Heavy caseloads, patient reluctance may impede COVID contact tracing | Nutrition FIt



An analysis today by the Centers for Disease Control and Prevention (CDC) of COVID-19 case investigation and contact tracing data from 56 US health departments shows that heavy investigator caseloads and an unengaged public may hinder the ability to locate and quarantine contacts in a timely manner.

The study, published in Morbidity and Mortality Weekly Report, used health department reports from Jun 25 to Jul 24, 2020, to determine the effectiveness of case investigation and contact tracing in mitigating the transmission of SARS-CoV-2, the virus that causes COVID-19, through rapid identification, testing, and quarantine of contacts.

Sixty-two of 64 health departments funded by the Epidemiology and Laboratory Capacity for Prevention and Control of Emerging Infectious Diseases Cooperative Agreement submitted data on average caseload per investigator, case investigation timeliness, and contact tracing timeliness and yield. Four health departments reported no COVID-19 cases, and two were excluded after submitting only partial data.

Among the 56 remaining health departments, researchers found wide variation in capacity and ability to conduct rapid, effective contact tracing and uncovered an inverse relationship between investigator caseload and timely interviewing of patients and number of contacts per case.

Patients name few contacts

The median caseload per investigator was 31 (range, 1 to 196), and the median number of contacts assigned for follow-up per investigator was 29 (range, 0.5 to 200). On average, health department contact tracers interviewed 57% of COVID-19 patients within 24 hours after their case was reported (interquartile range [IQR], 27% to 82%).

Patients prioritized for an interview identified a median of only 1.15 contacts (IQR, 0.62 to 1.76), 55% of whom contact tracers notified within 24 hours of identification (IQR, 32% to 79%). But 12 health departments reported that less than 32% of contacts were contacted within 24 hours.
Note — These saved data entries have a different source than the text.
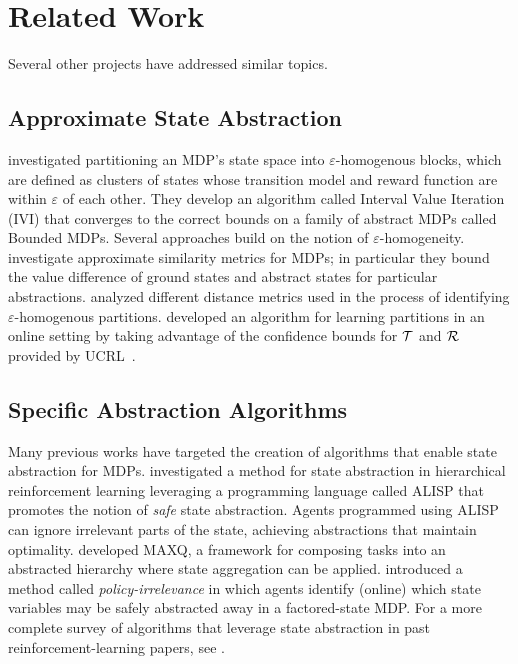 \section{Related Work}

Several other projects have addressed similar topics.

\subsection{Approximate State Abstraction}
\citet{dean1997model} investigated partitioning an \ac{MDP}'s state space into $\varepsilon$-homogenous blocks, which are defined as clusters of states whose transition model and reward function are within $\varepsilon$ of each other. They develop an algorithm called Interval Value Iteration (IVI) that converges to the correct bounds on a family of abstract MDPs called Bounded \acp{MDP}. Several approaches build on the notion of $\varepsilon$-homogeneity. \citet{ferns2004metrics,ferns2006methods} investigate approximate similarity metrics for \acp{MDP}; in particular they bound the value difference of ground states and abstract states for particular abstractions. \citet{even2003approximate} analyzed different distance metrics used in the process of identifying $\varepsilon$-homogenous partitions. \citet{ortner2013adaptive} developed an algorithm for learning partitions in an online setting by taking advantage of the confidence bounds for $\mathcal{T}$ and $\mathcal{R}$ provided by UCRL~\cite{auer2009near}.

\subsection{Specific Abstraction Algorithms}
Many previous works have targeted the creation of algorithms that enable state abstraction for MDPs. \citet{andre2002state} investigated a method for state abstraction in hierarchical reinforcement learning leveraging a programming language called ALISP that promotes the notion of {\it safe} state abstraction. Agents programmed using ALISP can ignore irrelevant parts of the state, achieving abstractions that maintain optimality. \citet{dietterich2000hierarchical} developed MAXQ, a framework for composing tasks into an abstracted hierarchy where state aggregation can be applied. \citet{jong2005state} introduced a method called {\it policy-irrelevance} in which agents identify (online) which state variables may be safely abstracted away in a factored-state \ac{MDP}. For a more complete survey of algorithms that leverage state abstraction in past reinforcement-learning papers, see \citet{li2006towards}.

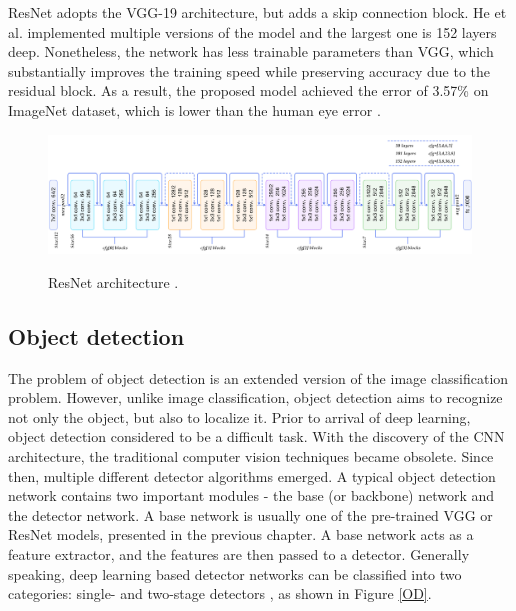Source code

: ResNet adopts the VGG-19 architecture, but adds a skip connection block. He et al. implemented multiple versions of the model and the largest one is 152 layers deep. Nonetheless, the network has less trainable parameters than VGG, which substantially improves the training speed while preserving accuracy due to the residual block. As a result, the proposed model achieved the error of 3.57\% on ImageNet dataset, which is lower than the human eye error \cite{He2015}.

\begin{figure}[htb]
	\begin{center}
		\includegraphics[width=16cm]{./resnetFull.png}
	\end{center}
	\caption{ResNet architecture \cite{resnet50}.}
	\begin{center}
		\label{resnetFull}
	\end{center}
\end{figure}
\FloatBarrier




\subsection{Object detection}
\label{obj_detection_section} 
The problem of object detection is an extended version of the image classification problem. However, unlike image classification, object detection aims to recognize not only the object, but also to localize it. Prior to arrival of deep learning, object detection considered to be a difficult task. With the discovery of the CNN architecture, the traditional computer vision techniques became obsolete. Since then, multiple different detector algorithms emerged. A typical object detection network contains two important modules - the base (or backbone) network  and the detector network. A base network is usually one of the pre-trained VGG or ResNet models, presented in the previous chapter. A base network acts as a feature extractor, and the features are then passed to a detector. Generally speaking, deep learning based detector networks can be classified into two categories: single- and two-stage detectors \cite{Zaidi2021}, as shown in Figure \ref{OD}.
When contact tracers had heavier caseloads, the percentage of coronavirus patients interviewed within 24 hours of case report fell, as did the number of contacts identified per patient. Health departments with smaller average investigator caseloads interviewed more patients within 24 hours of report than those with larger caseloads. These trends were observed in health departments that assigned different, mostly different, or the same workers to be case investigators and contact tracers.

Of four health departments that interviewed more than 90% of patients within 24 hours, median investigator caseloads were fewer than 30 patients, while among four health departments with median investigator caseloads of more than 130 patients, less than 30% of interviews were conducted within that timeframe.

Because health departments weren’t given guidance on prioritization of patient interviews, they created their own practices, such as interviewing COVID-19 patients when their case was reported or prioritizing interviews based on whether patients had symptoms or underlying conditions, lived in congregate-care facilities, or worked in healthcare.

Public awareness, cooperation needed

The authors said that the low numbers of patient contacts identified might be linked to patient hesitance to engage in contact tracing efforts or to name people other than household contacts. “Strengthening awareness regarding state and local health department contact tracing efforts might improve community perception or willingness to provide more complete lists of contacts,” they wrote.

Delays in patient interviews and in reaching, testing, and quarantining contacts impairs the ability to slow coronavirus transmission, the researchers said. “The capacity to conduct timely contact tracing varied among health departments, largely driven by investigators’ caseloads,” they wrote. “Incomplete identification of contacts affects the ability to reduce transmission of SARS-CoV-2.”

The authors concluded that increasing staffing levels and improving community engagement in the contact tracing process could shorten the time to patient interviews and identification of more contacts. “Continued efforts to ensure notification of patients of their infection and contacts of their exposure are needed,” they wrote. “CDC recommends use of prioritization measures to reach populations at risk as well as use of innovative technologies to support this public health imperative.”